Per comprendere meglio i motivi per cui il cosiddetto cristiano sionismo abbia
tanta influenza, è molto utile avere presenti le dichiarazioni del predicatore
americano Jerry Falwel, a proposito dei “Christian Zionists”. Falwel considera
infatti la creazione d'Israele il più bel giorno dopo la venuta di Gesù Cristo.

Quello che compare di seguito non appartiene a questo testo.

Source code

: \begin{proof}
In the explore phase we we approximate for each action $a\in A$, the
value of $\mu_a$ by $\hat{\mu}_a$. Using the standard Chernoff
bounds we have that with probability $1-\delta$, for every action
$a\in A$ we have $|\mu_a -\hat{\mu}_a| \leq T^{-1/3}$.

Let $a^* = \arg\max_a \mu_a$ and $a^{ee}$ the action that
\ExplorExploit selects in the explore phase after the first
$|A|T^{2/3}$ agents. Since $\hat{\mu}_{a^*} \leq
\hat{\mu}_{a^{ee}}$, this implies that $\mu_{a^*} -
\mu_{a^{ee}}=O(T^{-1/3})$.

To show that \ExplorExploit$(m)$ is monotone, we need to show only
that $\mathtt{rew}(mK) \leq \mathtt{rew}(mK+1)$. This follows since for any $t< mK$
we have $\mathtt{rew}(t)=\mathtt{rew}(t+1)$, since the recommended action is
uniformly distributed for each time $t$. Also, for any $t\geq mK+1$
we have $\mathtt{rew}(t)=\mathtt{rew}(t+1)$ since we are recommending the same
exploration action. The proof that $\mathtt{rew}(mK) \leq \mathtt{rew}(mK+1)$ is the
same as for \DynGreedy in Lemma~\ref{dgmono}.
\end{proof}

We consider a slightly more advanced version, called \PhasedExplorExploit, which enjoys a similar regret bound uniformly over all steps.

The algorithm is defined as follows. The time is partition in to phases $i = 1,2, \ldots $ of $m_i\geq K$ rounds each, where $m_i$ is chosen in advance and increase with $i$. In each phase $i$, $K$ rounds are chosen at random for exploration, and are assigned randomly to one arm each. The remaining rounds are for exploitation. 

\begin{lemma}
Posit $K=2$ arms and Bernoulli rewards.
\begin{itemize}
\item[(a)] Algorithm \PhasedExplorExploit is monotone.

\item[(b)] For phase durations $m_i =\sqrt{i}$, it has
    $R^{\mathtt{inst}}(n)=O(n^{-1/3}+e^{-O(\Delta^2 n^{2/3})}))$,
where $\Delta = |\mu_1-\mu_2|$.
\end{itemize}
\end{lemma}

Preso dalla propria lettura letterale della Bibbia (senza così alcuna
interpretazione allegorica e, ripeto, non alla luce dei Vangeli), Falwel
proclama il proprio incondizionato sostegno allo Stato ebraico, in modo che la
riunificazione nella terra per loro promessa porti anche “il completo sterminio
degli ebrei nel tempio ricostituito” per volontà divina, quale segno della
felice fine dei tempi. In pratica, per Falwel ed i suoi seguaci la venuta
d'Israele è un segno della fine del mondo, ed un modo per accelerare la fine del
mondo è aiutare il consolidamento dello Stato ebraico: la fine del mondo sarà
suggellata (ed è visione comune all'escatologia cristiana ed islamica) dalla
fine nel tempio. Quindi, l'alleanza con questi gruppi fondamentalisti americani
è un'arma a doppio taglio per gli stessi ebrei, dato che questa provvisoria
alleanza è comunque fondata su una idea di tipo integralista religioso, che
vedrà tra l'altro una definitiva sconfitta del Giudaismo, giustificata dai suoi
stessi sostenitori americani da motivi religiosi. Insomma, per porre fine
all’acritico sostegno di tanti, troppi, statunitensi, alle aberrazioni della
politica israeliana, sarebbe necessaria una rivoluzione interiore di tali
persone, per liberarle da una certa visione del mondo razzista e
discriminatoria, che le rende anche prigioniere di se stesse.”
Questa intervista, rilasciata da Antonella Ricciardi a Luigi De Martino il 19 giugno 2009, è stata pubblicata sui giornali Dea Notizie e Il Puro Islam.